What Is Profit?

1. noun: a financial gain, especially the difference between the amount earned and the amount spent
2. verb : (that’s what’s happening!): obtain a financial advantage or benefit

To this end, the global civilization bubble has ground down the soil, fired up the planet, and made a few shiny-headed innovators enough money to buy their own moons. For me, the prospect of being successful as a soft, middle-aged, wannabe farmer is daunting enough without the present perilism and puerilism of profit. How can we possibly expect to thrive?

What if profit meant something else? One approach that we’ve been considering here at Star & Sparrow is to redefine the terms of our success. We will always need cash flow — we do not expect to attain 100% self-sufficiency and last time I checked, they do not accept property tax payments in the form of surplus eggs. However, having money beyond cash flow needs will not guarantee that we thrive. To thrive, we have to look at what it means to be alive, present, and in solution with a healthy ecosystem. This means starting at a foundation (the soil) and working up to a complex and perpetual system that provides for its whole self. 

September

September

Vs. December

Vs. December

As winter progressed here this season, I was hit with the full force of a reality that I was not fully accepting for our first few months here. A decent portion of our land is emergent wetland and, while it looks like idyllic prime farm land in the summer, it is basically a shallow lake in the winter. This rules out many types of farming on biological principles alone, but also poses a challenge of conscience. Is it right to impose my own aspirations on the land, which clearly has its own ideas about what it should be?

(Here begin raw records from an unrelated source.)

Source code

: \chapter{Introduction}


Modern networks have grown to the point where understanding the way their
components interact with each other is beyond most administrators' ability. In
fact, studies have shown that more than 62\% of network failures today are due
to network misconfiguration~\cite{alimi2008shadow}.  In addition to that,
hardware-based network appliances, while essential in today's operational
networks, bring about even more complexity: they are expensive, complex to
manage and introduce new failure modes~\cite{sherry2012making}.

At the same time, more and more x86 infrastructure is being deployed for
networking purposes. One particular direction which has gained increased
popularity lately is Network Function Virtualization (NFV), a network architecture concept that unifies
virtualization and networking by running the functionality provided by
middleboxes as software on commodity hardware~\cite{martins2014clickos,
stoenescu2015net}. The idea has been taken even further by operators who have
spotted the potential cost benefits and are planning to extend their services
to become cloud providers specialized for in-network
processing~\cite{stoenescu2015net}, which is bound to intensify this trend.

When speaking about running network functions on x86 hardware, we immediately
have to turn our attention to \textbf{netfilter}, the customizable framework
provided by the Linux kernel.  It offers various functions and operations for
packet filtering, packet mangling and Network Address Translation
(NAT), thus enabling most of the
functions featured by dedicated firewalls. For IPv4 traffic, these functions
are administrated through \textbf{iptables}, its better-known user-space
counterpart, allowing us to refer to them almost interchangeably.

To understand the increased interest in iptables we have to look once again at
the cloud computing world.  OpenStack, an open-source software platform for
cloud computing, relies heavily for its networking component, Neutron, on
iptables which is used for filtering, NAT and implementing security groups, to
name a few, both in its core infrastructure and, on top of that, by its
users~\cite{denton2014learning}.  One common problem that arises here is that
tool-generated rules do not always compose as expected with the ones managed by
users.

To reconcile our aspirations of farming and the characteristics of the land, we’re going to embrace the growing trends and themes of regenerative agriculture — sequestering carbon, building soil, increasing water holding and filtering capacity of the land, supporting wildlife native to the area and boosting biodiversity to its fullest reasonable extent— all things that wetlands in a natural state excel at. This will be our profit, measured by the extent to which the land thrives. Like a well-managed retirement portfolio, we’ll seek to compound gains and mitigate risk through a complex and highly diversified collection of investments— investments of time, energy, and commitment to the ecology and community that has embraced us.

Once developed and vetted (give us time, this will take years!) we will publicly share our conservation plan and results based on ecological performance because you are shareholders of this planet, and you deserve transparency into the activities of those that act upon it. Our hope is that you will be able to study, critique, learn, and teach from what we share as we strive to thrive— improving the overall condition here and hopefully, spreading those benefits contagiously beyond.